This series of articles is about Technique.
Technique is the way a task is performed. It includes dexterity of hand and brain to successfully work tools and materials to reach the objective desired in the finished work. Brain is controlled by Mind the creative aspect of intelligence.
An Artist is a painter who has developed a high level of technique. An Artist therefore is a good painter by definition. A good painter is one who has good technique. A painter who has a poor technique is a painter but not an Artist. An Artist is one whose work is Art. Art is not a differentiation between trades such as between plumbing and masonry. An Artist is a Master painter and a master of technique.
Which would you rather trust - an airline pilot who has poor control and understanding of the way a plane flies or one who has studied and been shown by trained trusted and experienced pilots who know how to do the job properly.
Many painters dismiss technique believing striving for this undermines their creativity. Creativity cannot be undermined. Creativity is more powerful than any lack of it. The search for higher levels of technique is an essential process needed before contact with full artistic expression can be attained.
Watercolor painting is a delightful medium to work. It helps the individual to open the eyes and see the subtlety and power of the natural and our so-called manmade world.
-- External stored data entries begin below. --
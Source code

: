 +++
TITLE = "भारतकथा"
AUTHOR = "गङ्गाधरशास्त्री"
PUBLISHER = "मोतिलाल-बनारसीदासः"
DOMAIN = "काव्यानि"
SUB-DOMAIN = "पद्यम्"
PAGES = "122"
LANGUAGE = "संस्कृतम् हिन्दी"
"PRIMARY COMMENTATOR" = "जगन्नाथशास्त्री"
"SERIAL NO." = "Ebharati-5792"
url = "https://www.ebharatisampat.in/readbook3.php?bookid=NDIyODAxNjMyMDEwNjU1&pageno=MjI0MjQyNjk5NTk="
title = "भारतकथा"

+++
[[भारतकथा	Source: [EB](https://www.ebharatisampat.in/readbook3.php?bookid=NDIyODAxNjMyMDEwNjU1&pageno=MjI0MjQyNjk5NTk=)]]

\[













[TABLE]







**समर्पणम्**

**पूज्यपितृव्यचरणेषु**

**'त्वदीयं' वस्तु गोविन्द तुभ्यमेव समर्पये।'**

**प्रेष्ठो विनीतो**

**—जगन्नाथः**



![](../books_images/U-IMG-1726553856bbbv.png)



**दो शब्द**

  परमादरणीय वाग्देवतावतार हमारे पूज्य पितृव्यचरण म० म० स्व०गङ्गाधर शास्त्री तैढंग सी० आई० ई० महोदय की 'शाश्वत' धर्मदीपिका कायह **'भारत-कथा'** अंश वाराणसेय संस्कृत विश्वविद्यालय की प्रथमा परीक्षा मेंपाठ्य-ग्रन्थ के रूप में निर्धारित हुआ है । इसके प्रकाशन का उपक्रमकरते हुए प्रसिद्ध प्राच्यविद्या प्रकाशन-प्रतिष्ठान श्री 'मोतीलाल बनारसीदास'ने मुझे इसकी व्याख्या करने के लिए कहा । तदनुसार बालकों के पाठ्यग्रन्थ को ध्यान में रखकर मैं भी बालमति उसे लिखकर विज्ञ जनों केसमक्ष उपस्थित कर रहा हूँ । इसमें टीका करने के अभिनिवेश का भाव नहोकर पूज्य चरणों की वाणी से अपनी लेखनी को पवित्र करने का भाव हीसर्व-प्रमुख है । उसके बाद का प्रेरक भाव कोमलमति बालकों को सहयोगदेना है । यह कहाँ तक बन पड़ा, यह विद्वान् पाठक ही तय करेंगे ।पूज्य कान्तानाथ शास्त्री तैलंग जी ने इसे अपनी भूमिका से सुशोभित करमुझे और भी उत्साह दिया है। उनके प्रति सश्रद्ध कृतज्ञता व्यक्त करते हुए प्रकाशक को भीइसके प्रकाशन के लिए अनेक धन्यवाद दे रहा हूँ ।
It is suitable for all ages and classes of persons. At its best its ablest proponents can stand comparison next to the greats in any other medium. This does not mean the best painters in oils are the best in watercolors and vice versa. The skill required for watercolor painting stands on its own and can panic the most able of oil painters.
When a watercolor painter applies a wash to the ground [paper] the water energizes the pigment into having a life of its own. To an extent when the pigment moves it also often seems in addition to have a will of its own. An oil painter dabs some pigment on a canvas ground and the pigment just stays there dumb as if it has no intelligence. The oil painter has to impart energy into the work for success while the watercolorist to some degree allows energy to emerge from some mysterious place within the painting.
Watercolors are suitable for most subjects. They are also suitable for most persons at any age. Yet the medium does have its own set of unique restrictions.
For example to be able to control a wash the painter normally has to be within arms length of it to maintain this control. The oil painter can step back twenty feet to judge its effect and this will not make the slightest difference to the position of the paint. This is not so with watercolor for two reasons. One the painting must be vertical to judge it from a distance and by the time this is viewed from almost any distance most of the painting will be on the floor.
The other drawback is the maximum size of the ground. Painters in oils seem to have no practical limitation as far as area of canvass is concerned. Graffiti is testament to this. I know of no watercolorist graffiti culture. Rolls of watercolor paper can be bought but I think only for suppliers to cut their own sizes for retailing or reselling painters' blocks.
One subject loved by watercolorists is the landscape. There are many aspects to this. The four elements of antiquity are Earth Air Water and Fire. There is nothing about oil here therefore oil is evidently in some other sub-category. The actual natural landscape contains three of these elements and can be proved to be so every day of the week by simply looking out of the window. The watercolorist uses water and without it watercolor painting would not exist. This gives the watercolor painter a unique bond with the natural landscape and the water it contains in land sea and air in all its forms such as ice water vapor and steam.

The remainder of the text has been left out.